Holly won her cohort’s New Wave Showcase event in September and was awarded funding. Then it was time for her to make a choice.

“To determine if a business is going to get off of the ground, you need to figure out its viability, feasibility and desirability,” she says. “The only way I could do that was to go all in.”

So Holly started fully dedicating her professional life to the business in 2021.

Read more: AGSM alum Nick Nikolaiev is helping leading brands make virtual meetings more effective with his start-up

Using emotional intelligence to build the company up

As a one-woman-band, Holly relies heavily on building relationships with contractors. She says giving feedback can be “very difficult, fraught with tension and emotion.”

But with the help of SBI (situation-behaviour-impact) frameworks, Holly can keep everybody on the same page.

“I was relying on cold hard facts, and not the delivery,” she says. “My contractors are experts in their field, and I need them. But I also need them to understand my vision. And it’s not like we’re sharing an office. When they’re overseas and you only get a few minutes with them each week, I need to be able to work on my delivery and clearly communicate to keep them on course with where I want AmpleFolk to go.”

Holly used the final year of her executive MBA to start building AmpleFolk. She based her strategic leadership, growth, innovation and transformation assignments on the business.

“I was looking at one of those assignments today,” she says. “One of the growth strategies I came up with for an assignment is the exact one I use for AmpleFolk now. I apply so much of that final year directly to my business.”

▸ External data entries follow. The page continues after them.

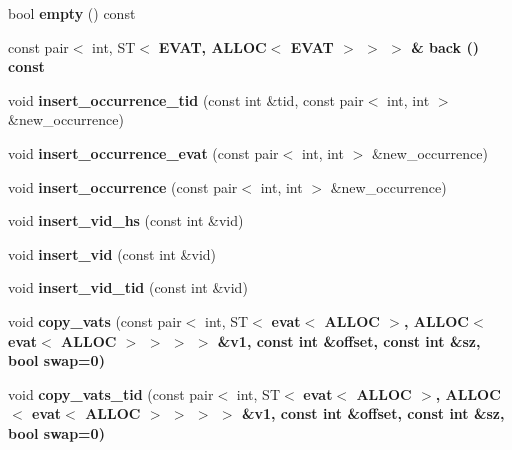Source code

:\begin{CompactItemize}
\item 
bool \textbf{empty} () const \label{classvat_3_01GRAPH__PROP_00_01V__Fk1__MINE__PROP_00_01ALLOC_00_01ST_01_4_12cb106bc01f77106e35965ef99c05ca}

\item 
const pair$<$ int, ST$<$ \bf{EVAT}, ALLOC$<$ \bf{EVAT} $>$ $>$ $>$ \& \textbf{back} () const \label{classvat_3_01GRAPH__PROP_00_01V__Fk1__MINE__PROP_00_01ALLOC_00_01ST_01_4_bef632223fa55801b1313877a3897150}

\item 
void \textbf{insert\_\-occurrence\_\-tid} (const int \&tid, const pair$<$ int, int $>$ \&new\_\-occurrence)\label{classvat_3_01GRAPH__PROP_00_01V__Fk1__MINE__PROP_00_01ALLOC_00_01ST_01_4_81c607c51d95a30b2ad336c05f4530dc}

\item 
void \textbf{insert\_\-occurrence\_\-evat} (const pair$<$ int, int $>$ \&new\_\-occurrence)\label{classvat_3_01GRAPH__PROP_00_01V__Fk1__MINE__PROP_00_01ALLOC_00_01ST_01_4_149d11785a8125938b239b0bbacedecd}

\item 
void \textbf{insert\_\-occurrence} (const pair$<$ int, int $>$ \&new\_\-occurrence)\label{classvat_3_01GRAPH__PROP_00_01V__Fk1__MINE__PROP_00_01ALLOC_00_01ST_01_4_a788a4acfbeef2675a0e2555ba4ee2c4}

\item 
void \textbf{insert\_\-vid\_\-hs} (const int \&vid)\label{classvat_3_01GRAPH__PROP_00_01V__Fk1__MINE__PROP_00_01ALLOC_00_01ST_01_4_4d6f57b35377ed73b20ec9a36dfe20d8}

\item 
void \textbf{insert\_\-vid} (const int \&vid)\label{classvat_3_01GRAPH__PROP_00_01V__Fk1__MINE__PROP_00_01ALLOC_00_01ST_01_4_e95e65b8a54f6b869259cdb22f455eab}

\item 
void \textbf{insert\_\-vid\_\-tid} (const int \&vid)\label{classvat_3_01GRAPH__PROP_00_01V__Fk1__MINE__PROP_00_01ALLOC_00_01ST_01_4_7a4765b8833d1a7ecdca57b1aa29d4ac}

\item 
void \textbf{copy\_\-vats} (const pair$<$ int, ST$<$ \bf{evat}$<$ ALLOC $>$, ALLOC$<$ \bf{evat}$<$ ALLOC $>$ $>$ $>$ $>$ \&v1, const int \&offset, const int \&sz, bool swap=0)\label{classvat_3_01GRAPH__PROP_00_01V__Fk1__MINE__PROP_00_01ALLOC_00_01ST_01_4_c38563a0df7af5bd5bb617bf16d0014f}

\item 
void \textbf{copy\_\-vats\_\-tid} (const pair$<$ int, ST$<$ \bf{evat}$<$ ALLOC $>$, ALLOC$<$ \bf{evat}$<$ ALLOC $>$ $>$ $>$ $>$ \&v1, const int \&offset, const int \&sz, bool swap=0)\label{classvat_3_01GRAPH__PROP_00_01V__Fk1__MINE__PROP_00_01ALLOC_00_01ST_01_4_eed616e0e7f53bfcff9b0246946ff44e}


\end{CompactItemize}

Holly also uses the soft skills she learned in her MBA – things like emotional regulation and the psychology of being a great leader.

“It was really great having my mind cracked open, and it changed my perspective forever.”

UNSW Sydney
Holly Richards, AGSM @ UNSW Business School MBA (Executive) graduate. Photo: sourced

Expanding AmpleFolk - her way

Holly knows she has a long road ahead of her.

“I’ve never chosen the easy path, that’s for sure,” Holly laughs. “I think that while it’s getting easier, being a female founder is still quite difficult – especially when you’re flying solo.”

The company will launch in the first half of 2023 with a flagship plus-size adjustable bra (patent pending),the first of its kind available in Australia.The first collection will also feature leggings and a towel.

While AmpleFolk will ship all over the world from launch, Holly is hoping the label will have a dedicated US presence in the next two years. But market share and sales numbers won’t quantify her success.

“If I can help just one person feel better in their body and embrace exercise – for them, not for everybody else – then that’s a win. Truly just helping one other person would make me so happy.”

With a waiting list of 400-plus waiting for her products to drop, she’s well on her way.